此技能包含一个用于标准分析的完整命令行脚本：

# 基本用法
python scripts/run_deseq2_analysis.py \
  --counts counts.csv \
  --metadata metadata.csv \
  --design "~condition" \
  --contrast condition treated control \
  --output results/

# 带附加选项
python scripts/run_deseq2_analysis.py \
  --counts counts.csv \
  --metadata metadata.csv \
  --design "~batch + condition" \
  --contrast condition treated control \
  --output results/ \
  --min-counts 10 \
  --alpha 0.05 \
  --n-cpus 4 \
  --plots

自动数据加载和验证
基因和样本过滤
完整的 DESeq2 流程执行
带可定制参数的统计检验
结果导出（CSV, pickle）
可选的可视化（火山图和 MA 图）

当用户需要独立分析工具或想要批量处理多个数据集时，请参考 scripts/run_deseq2_analysis.py。

# 按调整后 p 值过滤
significant = ds.results_df[ds.results_df.padj < 0.05]

# 按显著性和效应大小同时过滤
sig_and_large = ds.results_df[
    (ds.results_df.padj < 0.05) &
    (abs(ds.results_df.log2FoldChange) > 1)
]

# 分离上调和下调基因
upregulated = significant[significant.log2FoldChange > 0]
downregulated = significant[significant.log2FoldChange < 0]
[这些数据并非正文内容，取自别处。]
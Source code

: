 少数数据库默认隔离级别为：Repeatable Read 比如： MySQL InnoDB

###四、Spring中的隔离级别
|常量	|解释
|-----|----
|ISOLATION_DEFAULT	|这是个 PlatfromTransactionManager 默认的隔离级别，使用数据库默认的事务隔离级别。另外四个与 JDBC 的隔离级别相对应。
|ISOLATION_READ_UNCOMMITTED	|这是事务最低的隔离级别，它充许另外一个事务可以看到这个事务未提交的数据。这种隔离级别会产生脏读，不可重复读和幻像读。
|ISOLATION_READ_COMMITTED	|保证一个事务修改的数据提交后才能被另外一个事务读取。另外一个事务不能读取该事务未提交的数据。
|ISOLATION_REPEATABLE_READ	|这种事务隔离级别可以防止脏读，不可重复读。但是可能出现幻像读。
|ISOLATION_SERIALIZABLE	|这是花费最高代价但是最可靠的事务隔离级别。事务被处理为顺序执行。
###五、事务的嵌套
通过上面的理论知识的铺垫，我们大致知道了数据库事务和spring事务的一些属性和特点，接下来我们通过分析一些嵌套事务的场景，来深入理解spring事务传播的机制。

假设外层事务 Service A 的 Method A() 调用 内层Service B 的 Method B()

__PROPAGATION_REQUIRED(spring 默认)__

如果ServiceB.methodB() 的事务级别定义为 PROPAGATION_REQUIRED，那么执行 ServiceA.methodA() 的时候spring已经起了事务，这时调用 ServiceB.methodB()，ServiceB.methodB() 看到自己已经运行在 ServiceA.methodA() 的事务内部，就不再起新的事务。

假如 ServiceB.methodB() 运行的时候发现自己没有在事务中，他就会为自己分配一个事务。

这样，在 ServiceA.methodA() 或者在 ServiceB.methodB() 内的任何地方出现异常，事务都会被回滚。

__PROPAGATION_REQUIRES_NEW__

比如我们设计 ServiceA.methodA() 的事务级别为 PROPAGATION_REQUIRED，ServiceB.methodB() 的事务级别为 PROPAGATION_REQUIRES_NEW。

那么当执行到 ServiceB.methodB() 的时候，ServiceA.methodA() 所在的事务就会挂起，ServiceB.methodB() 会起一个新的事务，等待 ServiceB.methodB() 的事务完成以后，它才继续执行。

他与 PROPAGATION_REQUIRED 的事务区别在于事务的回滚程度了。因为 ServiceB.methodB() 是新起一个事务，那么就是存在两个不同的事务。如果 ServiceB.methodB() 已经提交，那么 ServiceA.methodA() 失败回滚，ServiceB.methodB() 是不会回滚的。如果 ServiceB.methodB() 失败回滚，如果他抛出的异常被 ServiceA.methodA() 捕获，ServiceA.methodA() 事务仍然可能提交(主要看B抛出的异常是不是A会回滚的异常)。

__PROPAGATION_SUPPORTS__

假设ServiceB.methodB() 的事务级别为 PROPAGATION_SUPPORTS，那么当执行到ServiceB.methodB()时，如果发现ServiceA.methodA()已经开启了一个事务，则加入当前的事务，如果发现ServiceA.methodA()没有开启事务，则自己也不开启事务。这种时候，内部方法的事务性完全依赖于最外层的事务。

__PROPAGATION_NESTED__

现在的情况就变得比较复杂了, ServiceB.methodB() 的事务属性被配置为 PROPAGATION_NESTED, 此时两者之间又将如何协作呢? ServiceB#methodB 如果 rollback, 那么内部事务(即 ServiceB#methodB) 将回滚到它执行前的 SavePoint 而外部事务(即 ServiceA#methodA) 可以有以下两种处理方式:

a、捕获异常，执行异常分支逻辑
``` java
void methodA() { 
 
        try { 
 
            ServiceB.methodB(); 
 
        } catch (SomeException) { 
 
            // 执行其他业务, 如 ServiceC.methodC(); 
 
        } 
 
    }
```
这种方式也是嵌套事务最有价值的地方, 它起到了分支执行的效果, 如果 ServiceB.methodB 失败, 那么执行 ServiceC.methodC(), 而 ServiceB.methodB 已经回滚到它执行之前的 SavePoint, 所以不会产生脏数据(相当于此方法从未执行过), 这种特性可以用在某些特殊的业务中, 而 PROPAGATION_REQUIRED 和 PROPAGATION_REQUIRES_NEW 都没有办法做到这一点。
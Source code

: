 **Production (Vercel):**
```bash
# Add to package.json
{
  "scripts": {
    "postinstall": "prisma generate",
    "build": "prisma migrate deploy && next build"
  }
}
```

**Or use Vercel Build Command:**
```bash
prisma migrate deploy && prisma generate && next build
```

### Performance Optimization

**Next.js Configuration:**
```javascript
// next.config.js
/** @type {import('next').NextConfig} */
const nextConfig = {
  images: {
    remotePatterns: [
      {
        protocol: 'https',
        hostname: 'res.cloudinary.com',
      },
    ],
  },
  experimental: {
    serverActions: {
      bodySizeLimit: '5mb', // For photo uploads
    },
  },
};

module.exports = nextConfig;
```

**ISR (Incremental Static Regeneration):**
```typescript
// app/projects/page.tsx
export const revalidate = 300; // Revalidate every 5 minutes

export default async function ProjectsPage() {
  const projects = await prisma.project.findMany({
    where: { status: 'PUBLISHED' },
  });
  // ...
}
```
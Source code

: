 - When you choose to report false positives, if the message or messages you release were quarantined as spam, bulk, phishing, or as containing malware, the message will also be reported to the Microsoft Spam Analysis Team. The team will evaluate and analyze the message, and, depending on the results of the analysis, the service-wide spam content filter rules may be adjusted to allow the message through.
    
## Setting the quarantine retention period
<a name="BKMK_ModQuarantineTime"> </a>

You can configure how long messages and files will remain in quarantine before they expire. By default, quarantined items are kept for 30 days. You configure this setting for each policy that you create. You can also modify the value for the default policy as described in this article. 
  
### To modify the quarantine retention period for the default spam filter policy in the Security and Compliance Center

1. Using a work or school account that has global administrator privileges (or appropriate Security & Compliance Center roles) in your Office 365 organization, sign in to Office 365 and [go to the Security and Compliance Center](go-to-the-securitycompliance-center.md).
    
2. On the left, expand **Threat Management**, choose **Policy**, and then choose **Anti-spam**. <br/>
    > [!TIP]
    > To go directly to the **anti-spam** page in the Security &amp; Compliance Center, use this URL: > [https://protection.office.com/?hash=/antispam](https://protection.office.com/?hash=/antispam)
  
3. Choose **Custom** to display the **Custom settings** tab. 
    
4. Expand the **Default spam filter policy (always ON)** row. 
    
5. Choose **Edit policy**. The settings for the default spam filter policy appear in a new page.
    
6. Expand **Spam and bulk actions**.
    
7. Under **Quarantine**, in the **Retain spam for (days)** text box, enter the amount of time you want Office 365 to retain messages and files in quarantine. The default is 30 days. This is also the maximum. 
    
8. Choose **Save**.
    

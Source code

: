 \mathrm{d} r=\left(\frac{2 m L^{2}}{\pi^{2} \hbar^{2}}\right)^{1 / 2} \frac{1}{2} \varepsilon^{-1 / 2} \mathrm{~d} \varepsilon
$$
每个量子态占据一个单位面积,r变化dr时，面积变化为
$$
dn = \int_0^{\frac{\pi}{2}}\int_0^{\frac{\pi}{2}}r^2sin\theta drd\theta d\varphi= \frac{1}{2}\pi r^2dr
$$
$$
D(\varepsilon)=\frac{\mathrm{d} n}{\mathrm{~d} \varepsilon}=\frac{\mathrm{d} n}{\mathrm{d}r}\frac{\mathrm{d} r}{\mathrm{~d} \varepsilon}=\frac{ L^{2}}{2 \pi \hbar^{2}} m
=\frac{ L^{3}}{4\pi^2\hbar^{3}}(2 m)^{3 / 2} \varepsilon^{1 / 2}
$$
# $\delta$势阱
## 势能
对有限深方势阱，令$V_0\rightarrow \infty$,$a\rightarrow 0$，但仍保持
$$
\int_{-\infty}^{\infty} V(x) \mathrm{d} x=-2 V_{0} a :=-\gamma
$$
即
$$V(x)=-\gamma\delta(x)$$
print(f"Upregulated: {len(upregulated)}")
print(f"Downregulated: {len(downregulated)}")

# 按调整后 p 值排序
top_by_padj = ds.results_df.sort_values("padj").head(20)

# 按绝对倍数变化排序（使用收缩值）
ds.lfc_shrink()
ds.results_df["abs_lfc"] = abs(ds.results_df.log2FoldChange)
top_by_lfc = ds.results_df.sort_values("abs_lfc", ascending=False).head(20)

# 按组合指标排序
ds.results_df["score"] = -np.log10(ds.results_df.padj) * abs(ds.results_df.log2FoldChange)
top_combined = ds.results_df.sort_values("score", ascending=False).head(20)

# 检查归一化（大小因子应接近 1）
print("Size factors:", dds.obsm["size_factors"])

# 检查离散度估计
import matplotlib.pyplot as plt
plt.hist(dds.varm["dispersions"], bins=50)
plt.xlabel("Dispersion")
plt.ylabel("Frequency")
plt.title("Dispersion Distribution")
plt.show()

# 检查 p 值分布（应基本平坦，在 0 附近有峰值）
plt.hist(ds.results_df.pvalue.dropna(), bins=50)
plt.xlabel("P-value")
plt.ylabel("Frequency")
plt.title("P-value Distribution")
plt.show()

可视化显著性与效应大小：

import matplotlib.pyplot as plt
import numpy as np

results = ds.results_df.copy()
results["-log10(padj)"] = -np.log10(results.padj)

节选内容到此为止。